__TASK DIRECTIONS__
Wherever the listing has a line with the string "Dómine", copy that line out.

☆ ☆ ☆

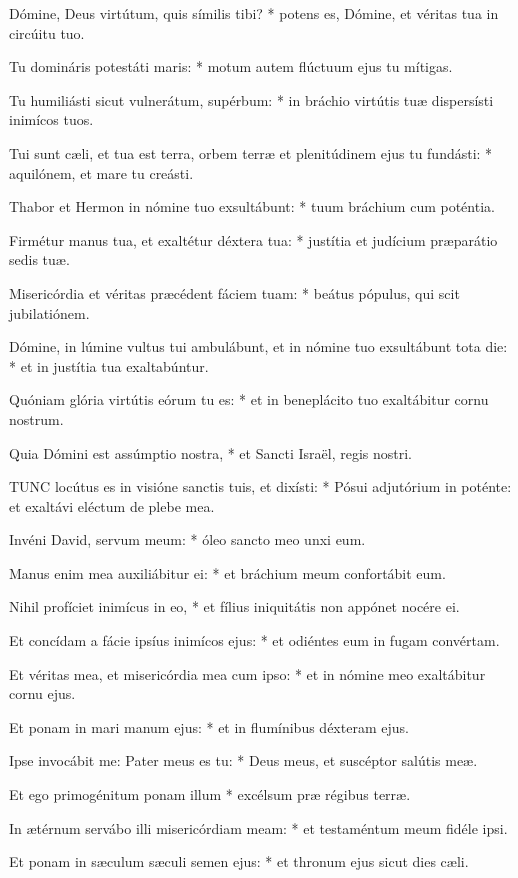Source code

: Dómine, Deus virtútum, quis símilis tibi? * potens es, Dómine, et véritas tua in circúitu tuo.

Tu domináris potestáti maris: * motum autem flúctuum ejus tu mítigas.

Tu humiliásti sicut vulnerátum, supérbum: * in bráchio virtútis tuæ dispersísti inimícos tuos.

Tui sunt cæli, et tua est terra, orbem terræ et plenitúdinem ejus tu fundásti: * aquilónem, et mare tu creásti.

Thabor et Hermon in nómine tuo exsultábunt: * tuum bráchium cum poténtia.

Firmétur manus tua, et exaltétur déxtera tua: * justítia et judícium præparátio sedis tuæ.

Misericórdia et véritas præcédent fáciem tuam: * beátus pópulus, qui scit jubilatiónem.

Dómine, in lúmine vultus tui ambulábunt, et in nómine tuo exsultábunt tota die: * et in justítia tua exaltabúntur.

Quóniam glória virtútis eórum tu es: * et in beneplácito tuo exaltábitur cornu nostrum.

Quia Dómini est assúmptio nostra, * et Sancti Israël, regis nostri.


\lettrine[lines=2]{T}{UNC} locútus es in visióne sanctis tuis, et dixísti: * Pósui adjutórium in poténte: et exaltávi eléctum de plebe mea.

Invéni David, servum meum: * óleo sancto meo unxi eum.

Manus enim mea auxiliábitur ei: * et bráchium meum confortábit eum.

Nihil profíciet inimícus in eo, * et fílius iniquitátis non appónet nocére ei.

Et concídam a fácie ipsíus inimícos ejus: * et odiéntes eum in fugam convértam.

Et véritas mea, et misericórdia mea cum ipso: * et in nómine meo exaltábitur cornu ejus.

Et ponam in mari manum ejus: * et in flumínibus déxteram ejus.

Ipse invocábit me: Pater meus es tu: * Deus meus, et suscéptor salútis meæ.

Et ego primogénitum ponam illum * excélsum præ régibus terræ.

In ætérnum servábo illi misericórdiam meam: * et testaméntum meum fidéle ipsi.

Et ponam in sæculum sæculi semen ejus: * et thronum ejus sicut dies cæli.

☆ ☆ ☆

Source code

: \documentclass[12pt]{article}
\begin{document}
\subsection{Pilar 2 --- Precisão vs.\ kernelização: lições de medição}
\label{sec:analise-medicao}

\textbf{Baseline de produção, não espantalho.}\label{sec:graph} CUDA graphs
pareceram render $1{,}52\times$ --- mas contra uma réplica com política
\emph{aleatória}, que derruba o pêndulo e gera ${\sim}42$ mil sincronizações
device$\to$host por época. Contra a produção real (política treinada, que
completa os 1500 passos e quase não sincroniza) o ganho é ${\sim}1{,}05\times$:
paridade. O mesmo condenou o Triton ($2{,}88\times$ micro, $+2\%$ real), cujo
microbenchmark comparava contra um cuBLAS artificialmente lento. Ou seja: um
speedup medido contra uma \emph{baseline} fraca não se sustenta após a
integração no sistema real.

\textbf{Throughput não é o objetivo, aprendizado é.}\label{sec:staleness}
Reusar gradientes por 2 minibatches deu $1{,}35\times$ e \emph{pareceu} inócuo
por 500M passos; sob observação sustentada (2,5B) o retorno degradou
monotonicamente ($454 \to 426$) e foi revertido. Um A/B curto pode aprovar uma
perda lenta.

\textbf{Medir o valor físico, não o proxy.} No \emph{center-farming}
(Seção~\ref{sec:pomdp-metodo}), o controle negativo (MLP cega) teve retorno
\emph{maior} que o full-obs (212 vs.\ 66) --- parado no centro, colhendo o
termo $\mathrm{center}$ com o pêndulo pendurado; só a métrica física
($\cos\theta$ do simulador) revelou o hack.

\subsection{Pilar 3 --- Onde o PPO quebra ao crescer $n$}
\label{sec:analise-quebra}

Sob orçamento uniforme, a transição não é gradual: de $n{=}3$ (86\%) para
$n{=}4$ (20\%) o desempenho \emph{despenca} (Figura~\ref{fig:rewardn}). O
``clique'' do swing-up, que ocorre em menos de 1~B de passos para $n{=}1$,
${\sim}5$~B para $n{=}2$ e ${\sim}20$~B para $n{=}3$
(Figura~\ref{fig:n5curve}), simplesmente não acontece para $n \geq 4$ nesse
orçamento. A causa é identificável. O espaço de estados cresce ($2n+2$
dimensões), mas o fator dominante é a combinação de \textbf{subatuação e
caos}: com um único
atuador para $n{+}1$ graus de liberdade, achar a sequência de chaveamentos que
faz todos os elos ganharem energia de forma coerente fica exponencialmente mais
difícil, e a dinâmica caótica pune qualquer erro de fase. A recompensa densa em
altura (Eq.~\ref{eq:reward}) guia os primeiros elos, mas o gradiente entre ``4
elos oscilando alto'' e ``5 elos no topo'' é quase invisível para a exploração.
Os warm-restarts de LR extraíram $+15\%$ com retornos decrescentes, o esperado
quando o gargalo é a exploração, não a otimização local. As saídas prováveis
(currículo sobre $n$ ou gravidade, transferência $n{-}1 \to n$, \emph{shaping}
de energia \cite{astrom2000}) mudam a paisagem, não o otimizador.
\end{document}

☆ ☆ ☆

__TASK OUTPUT__
: Dómine, Deus virtútum, quis símilis tibi? * potens es, Dómine, et véritas tua in circúitu tuo.
Dómine, in lúmine vultus tui ambulábunt, et in nómine tuo exsultábunt tota die: * et in justítia tua exaltabúntur.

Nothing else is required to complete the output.